Would having a Rs=50Ohm significantly degrade the CMRR?


I was thinking of not matching the input impedance of AD8476 stage since my signals are signals are low-frequency (<1MHz). Would you see an inconvenient with this? Should I still add a 50Ohm resistor at the grounded single-ended input to try to balance input resistances ?

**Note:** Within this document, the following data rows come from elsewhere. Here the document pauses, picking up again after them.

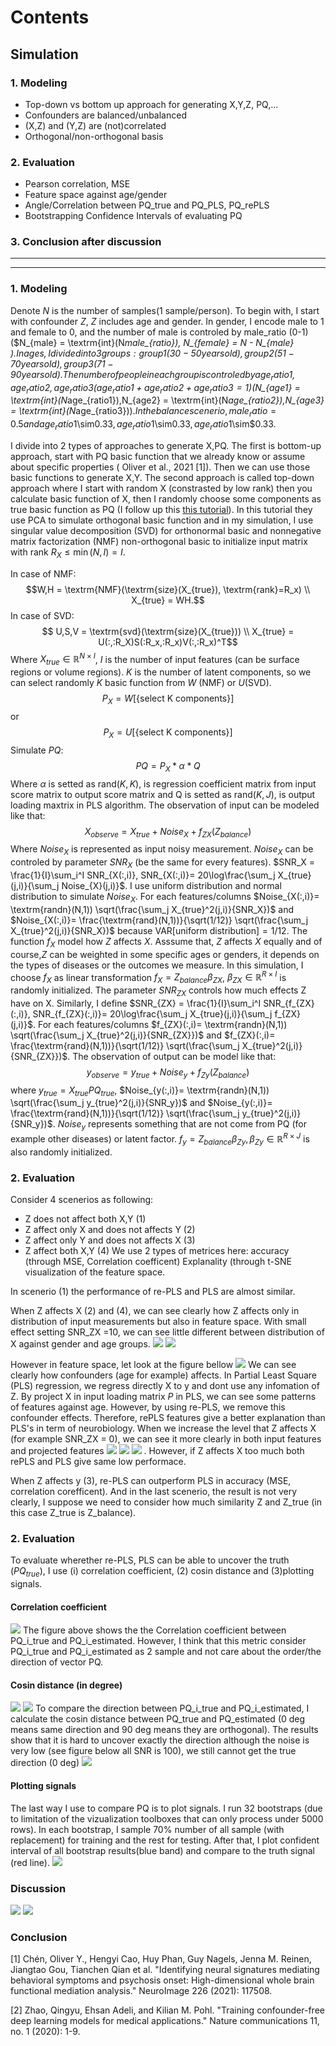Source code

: 
# Contents
## Simulation

### 1. Modeling
 - Top-down vs bottom up approach for generating X,Y,Z, PQ,... 
 - Confounders are balanced/unbalanced
 - (X,Z) and (Y,Z) are (not)correlated
 - Orthogonal/non-orthogonal basis

### 2. Evaluation
 - Pearson correlation, MSE
 - Feature space against age/gender
 - Angle/Correlation between PQ_true and PQ_PLS, PQ_rePLS
 - Bootstrapping Confidence Intervals of evaluating PQ

### 3. Conclusion after discussion

-----------------------
----------------------

### 1. Modeling
Denote $N$ is the number of samples(1 sample/person). To begin with, I start with confounder $Z$, $Z$ includes age and gender. In gender, I encode male to 1 and female to 0, and the number of male is controled by male_ratio (0-1) ($N_{male} = \textrm{int}(N*male_{ratio}), N_{female} = N - N_{male} $). In ages, I divided into 3 groups: group 1 (30-50 years old), group 2 (51-70 years old), group 3 (71-90 years old). The number of people in each group is controled by age_ratio1, age_ratio2, age_ratio3 (age_ratio1 + age_ratio2 + age_ratio3 = 1) ($N_{age1} = \textrm{int}(N*age_{ratio1}),N_{age2} = \textrm{int}(N*age_{ratio2}),N_{age3} = \textrm{int}(N*age_{ratio3}))$. In the balance scenerio,  male_ratio=0.5 and age_ratio1$\sim$0.33, age_ratio1$\sim$0.33, age_ratio1$\sim$0.33. 

I divide into 2 types of approaches to generate X,PQ. The first is bottom-up approach, start with PQ basic function that we already know or assume about specific properties ( Oliver et al., 2021 [1]). Then we can use those basic functions to generate X,Y. The second approach is called top-down approach where I start with random X (constrasted by low rank) then you calculate basic function of X, then I randomly choose some components as true basic function as PQ (I follow up this [this tutorial](https://scikit-learn.org/stable/auto_examples/cross_decomposition/plot_pcr_vs_pls.html)). In this tutorial they use PCA to simulate orthogonal basic function and in my simulation, I use singular value decomposition (SVD) for orthonormal basic and nonnegative matrix factorization (NMF) non-orthogonal basic to initialize input matrix with rank $R_X \le \min(N,I)=I$.

In case of NMF:
    $$W,H = \textrm{NMF}(\textrm{size}(X_{true}), \textrm{rank}=R_x) \\ 
    X_{true} = WH.$$
In case of SVD:
$$ U,S,V = \textrm{svd}(\textrm{size}(X_{true})) \\
X_{true} = U(:,:R_X)S(:R_x,:R_x)V(:,:R_x)^T$$
 Where $X_{true} \in \mathbb{R}^{N \times I}$, $I$ is the number of input features (can be surface regions or volume regions).
 $K$ is the number of latent components, so we can select randomly $K$ basic function from $W$ (NMF) or $U$(SVD).
 $$P_X = W[\{\textrm{select K components}\}]$$ 
 or
 $$P_X = U[\{\textrm{select K components}\}]$$
 Simulate $PQ$:
 $$PQ = P_{X}*\alpha*Q$$
Where $\alpha$ is setted as $\textrm{rand}(K,K)$, is regression coefficient matrix from input score matrix to output score matrix and Q is setted as $\textrm{rand}(K,J)$, is output loading maxtrix in PLS algorithm.
The observation of input can be modeled like that:
$$X_{observe} = X_{true} + Noise_X+ f_{ZX}(Z_{balance})$$
Where $Noise_X$ is represented as input noisy measurement. $Noise_X$ can be controled by parameter $SNR_X$ (be the same for every features). $SNR_X = \frac{1}{I}\sum_i^I SNR_{X(:,i)}, SNR_{X(:,i)}= 20\log\frac{\sum_j X_{true}(j,i)}{\sum_j Noise_{X}(j,i)}$. I use uniform distribution and normal distribution to simulate $Noise_X$. For each features/columns $Noise_{X(:,i)}= \textrm{randn}(N,1))  \sqrt(\frac{\sum_j X_{true}^2(j,i)}{SNR_X})$ and $Noise_{X(:,i)}= \frac{\textrm{rand}(N,1))}{\sqrt(1/12)}  \sqrt(\frac{\sum_j X_{true}^2(j,i)}{SNR_X})$ because $\textrm{VAR}[\textrm{uniform distribution}] = 1/12$. The function $f_X$ model how $Z$ affects $X$. Asssume that, $Z$ affects $X$ equally and of course,$Z$ can be weighted in some specific ages or genders, it depends on the types of diseases or the outcomes we measure. In this simulation, I choose $f_X$ as linear transformation $f_X = Z_{balance} \beta_{ZX}$, $\beta_{ZX} \in \mathbb{R}^{R \times I}$ is randomly initialized. The parameter $SNR_{ZX}$ controls how much effects Z have on X. Similarly, I define $SNR_{ZX} = \frac{1}{I}\sum_i^I SNR_{f_{ZX}(:,i)}, SNR_{f_{ZX}(:,i)}= 20\log\frac{\sum_j X_{true}(j,i)}{\sum_j f_{ZX}(j,i)}$. For each features/columns $f_{ZX}(:,i)= \textrm{randn}(N,1))  \sqrt(\frac{\sum_j X_{true}^2(j,i)}{SNR_{ZX}})$ and $f_{ZX}(:,i)= \frac{\textrm{rand}(N,1))}{\sqrt(1/12)}  \sqrt(\frac{\sum_j X_{true}^2(j,i)}{SNR_{ZX}})$.
The observation of output can be model like that:
$$y_{observe} = y_{true} + Noise_y+ f_{Zy}(Z_{balance})$$
where $y_{true} = X_{true} PQ_{true}$, $Noise_{y(:,i)}= \textrm{randn}(N,1))  \sqrt(\frac{\sum_j y_{true}^2(j,i)}{SNR_y})$ and $Noise_{y(:,i)}= \frac{\textrm{rand}(N,1))}{\sqrt(1/12)}  \sqrt(\frac{\sum_j y_{true}^2(j,i)}{SNR_y})$. $Noise_y$ represents something that are not come from PQ (for example other diseases) or latent factor. $f_y = Z_{balance} \beta_{Zy},\beta_{Zy} \in \mathbb{R}^{R \times J}$ is also randomly initialized.

### 2. Evaluation
Consider 4 scenerios as following:
 - Z does not affect both X,Y (1)
 - Z affect only X and does not affects Y (2)
 - Z affect only Y and does not affects X (3)
 - Z affect both X,Y (4)
 We use 2 types of metrices here: accuracy (through MSE, Correlation coefficent) Explanality (through  t-SNE visualization of the feature space.

In scenerio (1) the performance of re-PLS and PLS are almost similar. 

When Z affects X (2) and (4), we can see clearly how Z affects only in distribution of input measurements but also in feature space. With small effect setting SNR_ZX =10, we can see little different between distribution of X against gender and age groups.
![](images/w13_report1.png)
![](images/w13_report2.png)

However in feature space, let look at the figure bellow
![](images/w13_report3_SNRZX_10.png)
We can see clearly how confounders (age for example) affects. In Partial Least Square (PLS) regression, we regress directly X to y and dont use any infomation of Z. By project X in input loading matrix $P$ in PLS, we can see some patterns of features against age. However, by using re-PLS, we remove this confounder effects. Therefore, rePLS features give a better explanation than PLS's in term of neurobiology. When we increase the level that Z affects X (for example SNR_ZX = 0), we can see it more clearly in both input features and projected features
![](images/w13_report1_SNRZX_0.png)
![](images/w13_report2_SNRZX_0.png)
![](images/w13_report3_SNRZX_0.png)
. However, if Z affects X too much both rePLS and PLS give same low performace.

When Z affects y (3), re-PLS can outperform  PLS in accuracy (MSE, correlation corefficent). And in the last scenerio, the result is not very clearly, I suppose we need to consider how much similarity Z and Z_true (in this case Z_true is Z_balance).

### 2. Evaluation
To evaluate wherether re-PLS, PLS can be able to uncover the truth ($PQ_{true}$), I use (i) correlation coefficient, (2) cosin distance and  (3)plotting signals.

#### Correlation coefficient
![](images/w13_report4.png)
The figure above shows the the Correlation coefficient between PQ_i_true and PQ_i_estimated. However, I think that this metric consider PQ_i_true and PQ_i_estimated as 2 sample and not care about the order/the direction of vector PQ.

####  Cosin distance (in degree)
![](images/w13_report5_1.png)
![](images/w13_report5_2.png)
To compare the direction between PQ_i_true and PQ_i_estimated, I calculate the cosin distance between PQ_true and PQ_estimated (0 deg means same direction and 90 deg means they are orthogonal). The results show that it is hard to uncover exactly the direction although the noise is very low (see figure below all SNR is 100), we still cannot get the true direction (0 deg)
![](images/w13_report5_3.png)
#### Plotting signals
The last way I use to compare PQ is to plot signals. I run 32 bootstraps (due to limitation of the vizualization toolboxes that can only process under 5000 rows). In each bootstrap, I sample 70% number of all sample (with replacement) for training and the rest for testing. After that, I plot confident interval of all bootstrap results(blue band) and compare to the truth signal (red line).
![](images/w13_report6.png)



### Discussion
<!-- ![](images/w13_discussion1.png) -->
![](images/w13_discussion2.png)
![](images/w13_discussion3.png)

### Conclusion 
<!-- Try split real data, parameter control -->

[1] Chén, Oliver Y., Hengyi Cao, Huy Phan, Guy Nagels, Jenna M. Reinen, Jiangtao Gou, Tianchen Qian et al. "Identifying neural signatures mediating behavioral symptoms and psychosis onset: High-dimensional whole brain functional mediation analysis." NeuroImage 226 (2021): 117508.

[2] Zhao, Qingyu, Ehsan Adeli, and Kilian M. Pohl. "Training confounder-free deep learning models for medical applications." Nature communications 11, no. 1 (2020): 1-9.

If I want to add a filtering stage, would it be preferably to have it before or after the AD8476 stage? Maybe, if this was an active filter before the AD8476 I could try to decrease the source impedance seen by it. Any advises on topology and opamp?

Many thanks in advance,

  • 0
    •  Analog Employees 
    on May 8, 2015 9:51 PM

    Hi salparadise,

    The quick answer is yes, 50 ohms does degrade CMRR quite a bit. We trim the internal resistors to very tight tolerance to get the CMRR. The equations showing the effect of mismatched feedback factors on this differential amplifier topology have been published in a few places, including AN-1026 (http://www.analog.com/media/en/technical-documentation/application-notes/AN-1026.pdf).

    A while back, I went through the exercise of throwing those equations into a spreadsheet to see the effect of imbalance in the feedback network with this kind of differential amplifier (attached in case you want to use it as well). According to that, if all of the resistors are perfect and we add 50 ohms to one side, the CMRR comes down to about 52dB.

    For a single-ended input circuit, that might not be so bad. With respect to your SE signal, the input common-mode voltage changes in response to your signal (Vin,cm = Vin,se/2), so the finite CMRR will cause a small gain error. And perhaps the 52dB (or 58dB if you terminate) is enough in terms of noise rejection from ground bounce/interference.

    In terms of adding the balancing resistor on the other side, it tends to help the CMRR, but it won't be a perfect solution. The internal resistors are trimmed to the correct ratio, but the absolute accuracy is ±20%. For example, if you had 10k,10k on one side, and 8k, 8k on the other, you would have perfect CMRR. If you added 50 ohms to the input on each side, it would come down to 64dB. In practice it's unlikely you'll see a mismatch that big, but the idea holds true.

    I hope this helps.

    Best regards,

    Scott

    DifferentialAmplifierImbalanceCalculation.xlsx